The MMA world may know Anthony “Showtime” Pettis for his Showtime kick, but my first major introduction to him came three years ago when he was featured on an episode of the docu-series, World of Jenks.
As filmmaker Andrew Jenks took us through a week in Showtime’s life, we learned that Pettis was helping to care for his mother and brother while finding time to teach tae kwon do to the little kids in his hometown of Milwaukee.
We also learned that he was being haunted by the memories of the news that his father was killed in a home invasion when he was 16.
Watching the documentary made it impossible not to root for Pettis to become a hero in his hometown. And thanks to his versatile style, he became UFC lightweight champion in his hometown.
“I grew up coming to this arena,” said Pettis to Joe Rogan after the fight. “I remember sitting in the nosebleeds. So this is for all you in the nosebleeds.”

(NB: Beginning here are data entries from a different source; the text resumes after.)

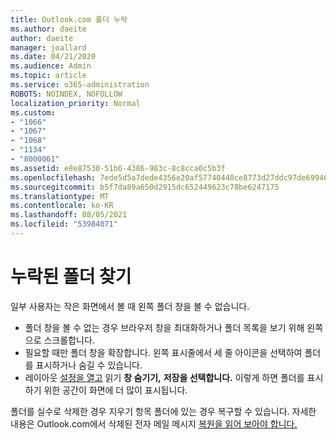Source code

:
 ```yaml
---
title: Outlook.com 폴더 누락
ms.author: daeite
author: daeite
manager: joallard
ms.date: 04/21/2020
ms.audience: Admin
ms.topic: article
ms.service: o365-administration
ROBOTS: NOINDEX, NOFOLLOW
localization_priority: Normal
ms.custom:
- "1066"
- "1067"
- "1068"
- "1134"
- "8000061"
ms.assetid: e8e87530-51b6-4386-983c-8c8cca0c5b3f
ms.openlocfilehash: 7ede5d5a7dede4356e20af57740440ce8773d27ddc97de699466ad05c1c7a4bb
ms.sourcegitcommit: b5f7da89a650d2915dc652449623c78be6247175
ms.translationtype: MT
ms.contentlocale: ko-KR
ms.lasthandoff: 08/05/2021
ms.locfileid: "53984071"
---
```

# <a name="find-missing-folders"></a>누락된 폴더 찾기

일부 사용자는 작은 화면에서 볼 때 왼쪽 폴더 창을 볼 수 없습니다.

- 폴더 창을 볼 수 없는 경우 브라우저 창을 최대화하거나 폴더 목록을 보기 위해 왼쪽으로 스크롤합니다.
- 필요할 때만 폴더 창을 확장합니다. 왼쪽 표시줄에서 세 줄 아이콘을 선택하여 폴더를 표시하거나 숨길 수 있습니다.
- 레이아웃 [설정을 열고](https://outlook.live.com/mail/options/mail/layout) 읽기 **창 숨기기,** **저장을 선택합니다.** 이렇게 하면 폴더를 표시하기 위한 공간이 화면에 더 많이 표시됩니다.

폴더를 실수로 삭제한 경우 지우기 항목 폴더에 있는 경우 복구할 수 있습니다. 자세한 내용은 Outlook.com에서 삭제된 전자 메일 메시지 [복원을 읽어 보아야 합니다.](https://support.office.com/article/cf06ab1b-ae0b-418c-a4d9-4e895f83ed50)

The way he connected and switched from left to right made it feel like he was using his feet for hands. It was that effortless — similar to the way his ground game was good enough to avoid being pounded and still submit someone from his back.
Just ask the former champion Benson Henderson why he had to verbally tap when Pettis “felt his arm snap.” Or how he felt when Showtime ran up the cage and dropped him with a kick to the jaw the first time they met.
But the best part about it is that he showcased an incredible focus that outshined the flash that comes with his nickname. Which is why it’s no surprise that having his injuries questioned by Jose Aldo’s coach, fueled him to call out the featherweight champ for a rare UFC super-fight.
Give Showtime a few months with about 10 pounds to cut, and we could be seeing the man from Milwaukee raising two belts.